JEDI: Jointly Embedded Inference of Neural Dynamics
New hierarchical model learns neural dynamics from recordings, scaling to complex datasets while revealing shared structures.
A research team from Université de Montréal and Mila AI institute has introduced JEDI (Jointly Embedded Inference of Neural Dynamics), a breakthrough hierarchical model that addresses a fundamental challenge in neuroscience: understanding how brains flexibly adapt to different tasks using the same neural circuitry. Traditional recurrent neural networks (RNNs) trained on neural data have been limited to single-task domains and struggle with generalization across behavioral conditions. JEDI overcomes this by learning a shared embedding space over RNN weights, allowing it to capture neural dynamics across multiple tasks and contexts within a single unified framework.
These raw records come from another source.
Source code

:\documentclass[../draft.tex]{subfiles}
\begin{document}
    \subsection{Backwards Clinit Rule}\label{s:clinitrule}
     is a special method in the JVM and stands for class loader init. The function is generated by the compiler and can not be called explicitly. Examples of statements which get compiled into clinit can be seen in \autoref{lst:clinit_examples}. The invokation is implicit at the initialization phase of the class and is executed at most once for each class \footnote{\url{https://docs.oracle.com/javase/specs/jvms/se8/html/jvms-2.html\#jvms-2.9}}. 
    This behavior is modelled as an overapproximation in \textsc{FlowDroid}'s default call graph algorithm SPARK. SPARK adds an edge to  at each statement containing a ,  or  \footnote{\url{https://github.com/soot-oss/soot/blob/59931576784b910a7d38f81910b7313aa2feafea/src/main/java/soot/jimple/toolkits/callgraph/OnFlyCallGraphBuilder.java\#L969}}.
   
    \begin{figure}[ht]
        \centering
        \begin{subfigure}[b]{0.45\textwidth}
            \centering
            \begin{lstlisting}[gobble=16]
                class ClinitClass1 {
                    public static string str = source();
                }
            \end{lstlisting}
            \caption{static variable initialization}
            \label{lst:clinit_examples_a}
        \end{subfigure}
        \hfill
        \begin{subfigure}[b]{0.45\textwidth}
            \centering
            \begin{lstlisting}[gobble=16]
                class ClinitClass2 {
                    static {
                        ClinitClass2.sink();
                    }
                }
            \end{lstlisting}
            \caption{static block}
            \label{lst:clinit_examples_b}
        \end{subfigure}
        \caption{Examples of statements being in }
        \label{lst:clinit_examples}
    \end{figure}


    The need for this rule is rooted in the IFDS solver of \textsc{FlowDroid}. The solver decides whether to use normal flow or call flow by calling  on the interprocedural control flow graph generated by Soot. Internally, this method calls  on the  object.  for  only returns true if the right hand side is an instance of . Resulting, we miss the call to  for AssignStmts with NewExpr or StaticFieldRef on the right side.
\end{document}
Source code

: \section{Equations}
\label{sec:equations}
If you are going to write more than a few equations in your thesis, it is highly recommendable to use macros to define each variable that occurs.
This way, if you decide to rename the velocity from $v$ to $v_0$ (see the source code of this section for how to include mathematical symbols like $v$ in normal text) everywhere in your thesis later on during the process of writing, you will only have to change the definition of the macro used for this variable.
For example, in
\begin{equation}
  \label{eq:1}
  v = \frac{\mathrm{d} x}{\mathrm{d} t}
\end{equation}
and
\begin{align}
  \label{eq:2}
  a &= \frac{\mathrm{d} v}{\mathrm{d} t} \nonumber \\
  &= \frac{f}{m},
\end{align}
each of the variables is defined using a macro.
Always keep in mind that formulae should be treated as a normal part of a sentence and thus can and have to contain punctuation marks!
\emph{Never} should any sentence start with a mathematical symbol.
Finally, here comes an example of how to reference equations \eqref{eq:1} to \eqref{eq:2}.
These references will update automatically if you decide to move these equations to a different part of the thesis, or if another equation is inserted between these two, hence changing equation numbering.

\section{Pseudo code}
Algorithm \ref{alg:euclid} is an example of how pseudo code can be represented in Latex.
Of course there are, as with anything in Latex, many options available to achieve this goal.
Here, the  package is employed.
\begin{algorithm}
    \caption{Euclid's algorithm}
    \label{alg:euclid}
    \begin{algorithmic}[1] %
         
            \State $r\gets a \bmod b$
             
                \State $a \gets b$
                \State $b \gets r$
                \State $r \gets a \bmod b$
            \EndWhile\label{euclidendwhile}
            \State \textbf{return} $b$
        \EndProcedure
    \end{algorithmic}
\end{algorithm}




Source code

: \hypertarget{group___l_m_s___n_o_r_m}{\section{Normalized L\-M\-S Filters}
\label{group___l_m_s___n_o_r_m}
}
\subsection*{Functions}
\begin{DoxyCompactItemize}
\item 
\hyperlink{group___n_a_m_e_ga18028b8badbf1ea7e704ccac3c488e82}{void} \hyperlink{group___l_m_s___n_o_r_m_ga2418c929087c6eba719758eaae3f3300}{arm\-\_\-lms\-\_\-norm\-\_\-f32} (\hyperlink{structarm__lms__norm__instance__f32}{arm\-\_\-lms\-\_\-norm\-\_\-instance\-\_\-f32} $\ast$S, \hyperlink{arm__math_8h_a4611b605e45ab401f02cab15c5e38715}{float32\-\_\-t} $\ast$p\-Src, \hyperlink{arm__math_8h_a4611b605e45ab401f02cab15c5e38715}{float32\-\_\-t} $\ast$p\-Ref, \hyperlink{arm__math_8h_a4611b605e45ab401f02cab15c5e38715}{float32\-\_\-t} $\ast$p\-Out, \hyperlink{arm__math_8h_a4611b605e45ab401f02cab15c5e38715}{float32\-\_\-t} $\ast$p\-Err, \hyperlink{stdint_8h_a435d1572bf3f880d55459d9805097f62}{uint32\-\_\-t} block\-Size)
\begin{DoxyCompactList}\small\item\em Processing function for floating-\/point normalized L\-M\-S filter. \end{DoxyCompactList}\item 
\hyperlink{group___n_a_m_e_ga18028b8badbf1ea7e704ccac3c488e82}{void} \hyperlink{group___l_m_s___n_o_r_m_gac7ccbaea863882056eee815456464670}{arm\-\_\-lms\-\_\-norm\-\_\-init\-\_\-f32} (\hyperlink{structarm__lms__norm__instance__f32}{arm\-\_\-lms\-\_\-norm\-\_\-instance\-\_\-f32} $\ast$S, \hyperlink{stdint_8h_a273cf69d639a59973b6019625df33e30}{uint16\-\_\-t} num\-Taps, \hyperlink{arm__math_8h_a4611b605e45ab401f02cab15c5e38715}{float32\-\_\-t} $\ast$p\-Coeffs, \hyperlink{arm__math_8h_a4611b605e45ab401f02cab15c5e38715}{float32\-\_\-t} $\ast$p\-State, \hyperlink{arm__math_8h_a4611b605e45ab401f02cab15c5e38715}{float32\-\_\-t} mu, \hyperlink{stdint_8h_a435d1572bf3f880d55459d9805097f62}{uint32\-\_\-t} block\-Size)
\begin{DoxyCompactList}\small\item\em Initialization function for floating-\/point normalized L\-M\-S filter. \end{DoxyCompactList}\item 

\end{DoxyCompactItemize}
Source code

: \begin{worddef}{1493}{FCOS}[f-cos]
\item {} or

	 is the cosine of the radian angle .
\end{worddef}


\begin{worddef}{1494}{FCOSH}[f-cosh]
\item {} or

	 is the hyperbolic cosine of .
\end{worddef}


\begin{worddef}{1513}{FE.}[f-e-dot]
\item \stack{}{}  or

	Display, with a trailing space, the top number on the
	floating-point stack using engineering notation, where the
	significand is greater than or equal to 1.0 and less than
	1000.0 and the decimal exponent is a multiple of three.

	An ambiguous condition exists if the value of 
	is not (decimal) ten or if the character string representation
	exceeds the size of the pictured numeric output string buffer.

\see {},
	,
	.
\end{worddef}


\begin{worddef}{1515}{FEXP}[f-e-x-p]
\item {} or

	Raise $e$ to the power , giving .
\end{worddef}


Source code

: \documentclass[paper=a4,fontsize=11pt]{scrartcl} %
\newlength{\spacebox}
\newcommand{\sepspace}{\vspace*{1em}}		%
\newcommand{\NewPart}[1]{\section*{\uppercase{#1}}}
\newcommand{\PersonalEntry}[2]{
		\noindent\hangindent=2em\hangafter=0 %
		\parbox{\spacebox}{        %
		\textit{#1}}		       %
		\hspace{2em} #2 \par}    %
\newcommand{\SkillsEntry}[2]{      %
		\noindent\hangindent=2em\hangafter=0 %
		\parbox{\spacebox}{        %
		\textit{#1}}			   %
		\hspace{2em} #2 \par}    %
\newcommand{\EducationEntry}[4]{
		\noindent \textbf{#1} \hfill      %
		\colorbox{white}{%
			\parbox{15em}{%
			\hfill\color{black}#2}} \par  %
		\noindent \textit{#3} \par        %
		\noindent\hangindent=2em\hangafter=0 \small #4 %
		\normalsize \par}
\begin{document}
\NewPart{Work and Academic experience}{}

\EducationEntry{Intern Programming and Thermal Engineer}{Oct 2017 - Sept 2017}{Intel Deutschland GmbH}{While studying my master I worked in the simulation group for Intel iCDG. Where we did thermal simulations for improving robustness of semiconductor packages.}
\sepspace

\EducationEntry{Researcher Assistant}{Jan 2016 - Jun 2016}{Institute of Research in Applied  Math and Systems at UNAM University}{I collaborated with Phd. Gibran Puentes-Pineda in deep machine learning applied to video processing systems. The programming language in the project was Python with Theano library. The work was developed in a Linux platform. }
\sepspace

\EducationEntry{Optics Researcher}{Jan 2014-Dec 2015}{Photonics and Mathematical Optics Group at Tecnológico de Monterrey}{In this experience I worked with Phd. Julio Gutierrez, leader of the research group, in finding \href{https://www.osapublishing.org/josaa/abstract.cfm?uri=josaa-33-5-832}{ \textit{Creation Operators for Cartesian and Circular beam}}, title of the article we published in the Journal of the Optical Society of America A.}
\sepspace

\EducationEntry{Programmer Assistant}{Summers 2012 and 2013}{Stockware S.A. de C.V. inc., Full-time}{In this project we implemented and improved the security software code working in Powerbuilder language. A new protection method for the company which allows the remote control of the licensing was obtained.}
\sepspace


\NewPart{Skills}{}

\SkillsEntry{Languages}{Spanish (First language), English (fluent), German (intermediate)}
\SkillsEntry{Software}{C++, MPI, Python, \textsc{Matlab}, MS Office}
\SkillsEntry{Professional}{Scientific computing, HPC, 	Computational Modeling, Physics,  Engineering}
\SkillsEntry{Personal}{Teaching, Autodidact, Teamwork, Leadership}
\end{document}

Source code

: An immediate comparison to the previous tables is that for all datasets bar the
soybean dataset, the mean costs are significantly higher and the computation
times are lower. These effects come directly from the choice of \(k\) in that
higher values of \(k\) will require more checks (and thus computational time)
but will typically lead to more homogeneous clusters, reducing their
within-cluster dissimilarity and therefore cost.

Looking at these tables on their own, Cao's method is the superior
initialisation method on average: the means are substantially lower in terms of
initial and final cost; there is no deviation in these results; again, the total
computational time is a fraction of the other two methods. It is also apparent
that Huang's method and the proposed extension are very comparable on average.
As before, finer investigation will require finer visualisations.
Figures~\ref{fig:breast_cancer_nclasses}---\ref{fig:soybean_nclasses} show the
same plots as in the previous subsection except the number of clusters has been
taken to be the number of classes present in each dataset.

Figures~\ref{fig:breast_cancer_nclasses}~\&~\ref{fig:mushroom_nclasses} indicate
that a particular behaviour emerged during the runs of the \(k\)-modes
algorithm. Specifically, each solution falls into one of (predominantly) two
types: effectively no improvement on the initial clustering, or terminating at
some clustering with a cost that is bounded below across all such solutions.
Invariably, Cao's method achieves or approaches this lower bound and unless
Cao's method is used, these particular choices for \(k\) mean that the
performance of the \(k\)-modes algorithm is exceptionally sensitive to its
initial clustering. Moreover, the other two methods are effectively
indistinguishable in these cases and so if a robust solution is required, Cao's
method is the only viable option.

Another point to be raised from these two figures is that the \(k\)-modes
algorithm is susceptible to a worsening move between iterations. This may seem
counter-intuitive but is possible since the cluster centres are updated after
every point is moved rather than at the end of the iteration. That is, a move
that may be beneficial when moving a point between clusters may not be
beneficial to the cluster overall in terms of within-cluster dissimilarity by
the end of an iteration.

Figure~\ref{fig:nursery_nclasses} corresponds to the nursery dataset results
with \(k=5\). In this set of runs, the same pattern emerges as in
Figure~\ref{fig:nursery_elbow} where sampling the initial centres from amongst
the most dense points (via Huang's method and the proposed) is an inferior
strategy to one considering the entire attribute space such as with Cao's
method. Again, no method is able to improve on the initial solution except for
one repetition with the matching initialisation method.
The model demonstrates remarkable capabilities in both simulated and real-world applications. Using simulated RNN datasets, JEDI accurately learns robust, generalizable, condition-specific embeddings that scale to arbitrarily large and complex datasets. When reverse-engineered, the model successfully recovers ground truth fixed point structures and reveals key features in the eigenspectra of underlying neural dynamics. Most impressively, the researchers applied JEDI to actual motor cortex recordings from monkeys performing reaching tasks, where it extracted mechanistic insights into the neural dynamics of motor control. This represents a significant advancement in reverse-engineering brain function from experimental recordings alone.
The JEDI framework's ability to jointly learn contextual embeddings and recurrent weights provides neuroscientists with a powerful new tool for understanding how neural populations achieve behavioral flexibility. By uncovering shared structures across different conditions, the model offers a more comprehensive view of brain dynamics than previous approaches. This work bridges the gap between theoretical neuroscience and practical AI applications, potentially accelerating our understanding of neural computation and inspiring more flexible AI architectures.
- JEDI creates a shared embedding space over RNN weights, enabling multi-task learning where traditional models fail
- The model scales to complex datasets and accurately recovers ground truth fixed point structures from neural dynamics
- Successfully applied to real monkey motor cortex recordings, providing new insights into motor control mechanisms
Why It Matters
Provides neuroscientists with a scalable tool to understand brain flexibility, potentially accelerating treatments for neurological disorders and inspiring more adaptive AI systems.